Era novembro de 2014. Primeiro fim de semana. Plena campanha da Dilma. Fim de tarde na RPPN dele, a Linda Serra dos Topázios. Jaime e eu começamos a conversar sobre a falta que fazia termos acesso a um veículo independente e democrático de informação.

Resolvemos fundar o nosso. Um espaço não comercial, de resistência. Mais um trabalho de militância, voluntário, por suposto. Jaime propôs um jornal; eu, uma revista. O nome eu escolhi (ele queria Bacurau). Dividimos as tarefas. A capa ficou com ele, a linha editorial também.

Correr atrás da grana ficou por minha conta. A paleta de cores, depois de larga prosa, Jaime fechou questão – “nossas cores vão ser o vermelho e o amarelo, porque revista tem que ter cor de luta, cor vibrante” (eu queria verde-floresta).
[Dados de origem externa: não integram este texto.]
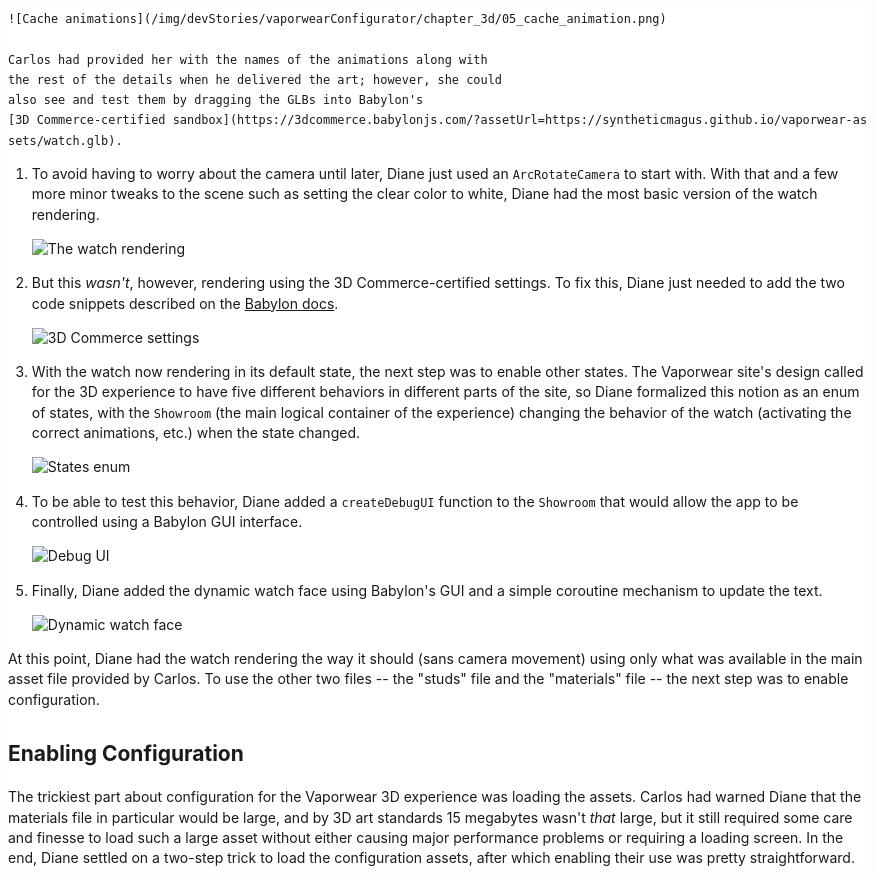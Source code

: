     ![Cache animations](/img/devStories/vaporwearConfigurator/chapter_3d/05_cache_animation.png)

    Carlos had provided her with the names of the animations along with
    the rest of the details when he delivered the art; however, she could
    also see and test them by dragging the GLBs into Babylon's 
    [3D Commerce-certified sandbox](https://3dcommerce.babylonjs.com/?assetUrl=https://syntheticmagus.github.io/vaporwear-assets/watch.glb).
1.  To avoid having to worry about the camera until later, Diane just used
    an `ArcRotateCamera` to start with. With that and a few more minor 
    tweaks to the scene such as setting the clear color to white, Diane
    had the most basic version of the watch rendering.
    
    ![The watch rendering](/img/devStories/vaporwearConfigurator/chapter_3d/06_watch_rendering.png)
1.  But this *wasn't*, however, rendering using the 3D Commerce-certified
    settings. To fix this, Diane just needed to add the two code snippets
    described on the 
    [Babylon docs](https://doc.babylonjs.com/divingDeeper/3D_commerce_certif#certified-viewer-version-based-on-babylonjs-engine).
    
    ![3D Commerce settings](/img/devStories/vaporwearConfigurator/chapter_3d/07_3d_commerce_settings.png)
1.  With the watch now rendering in its default state, the next step was 
    to enable other states. The Vaporwear site's design called for the
    3D experience to have five different behaviors in different parts of 
    the site, so Diane formalized this notion as an enum of states, with
    the `Showroom` (the main logical container of the experience) changing
    the behavior of the watch (activating the correct animations, etc.) 
    when the state changed.
    
    ![States enum](/img/devStories/vaporwearConfigurator/chapter_3d/08_showroom_ts_43_51.png)
1.  To be able to test this behavior, Diane added a `createDebugUI`
    function to the `Showroom` that would allow the app to be controlled
    using a Babylon GUI interface.
    
    ![Debug UI](/img/devStories/vaporwearConfigurator/chapter_3d/09_state_control_gui.png)
1.  Finally, Diane added the dynamic watch face using Babylon's GUI and
    a simple coroutine mechanism to update the text.
    
    ![Dynamic watch face](/img/devStories/vaporwearConfigurator/chapter_3d/10_watch_ts_136_165.png)

At this point, Diane had the watch rendering the way it should (sans 
camera movement) using only what was available in the main asset file
provided by Carlos. To use the other two files -- the "studs" file and
the "materials" file -- the next step was to enable configuration.

## Enabling Configuration

The trickiest part about configuration for the Vaporwear 3D experience 
was loading the assets. Carlos had warned Diane that the materials file
in particular would be large, and by 3D art standards 15 megabytes wasn't
*that* large, but it still required some care and finesse to load such
a large asset without either causing major performance problems or 
requiring a loading screen. In the end, Diane settled on a two-step trick
to load the configuration assets, after which enabling their use was 
pretty straightforward.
Na paz, acabei enfiando um branco.

Fizemos a primeira edição da Xapuri lá mesmo, na Reserva, em uma noite. Optamos por centrar na pauta socioambiental. Nossa primeira capa foi sobre os povos indígenas isolados do Acre: ‘Isolados, Bravos, Livres: Um Brasil Indígena por Conhecer”. Depois de tudo pronto, Jaime inventou de fazer uma outra boneca, “porque toda revista tem que ter número zero”.

Dessa vez finquei pé, ficamos com a capa indígena. Voltei pra Brasília com a boneca praticamente pronta e com a missão de dar um jeito de imprimir. Nos dias seguintes, o Jaime veio pra Formosa, pra convencer minha irmã Lúcia a revisar a revista, “de grátis”. Com a primeira revista impressa, a próxima tarefa foi montar o Conselho Editorial.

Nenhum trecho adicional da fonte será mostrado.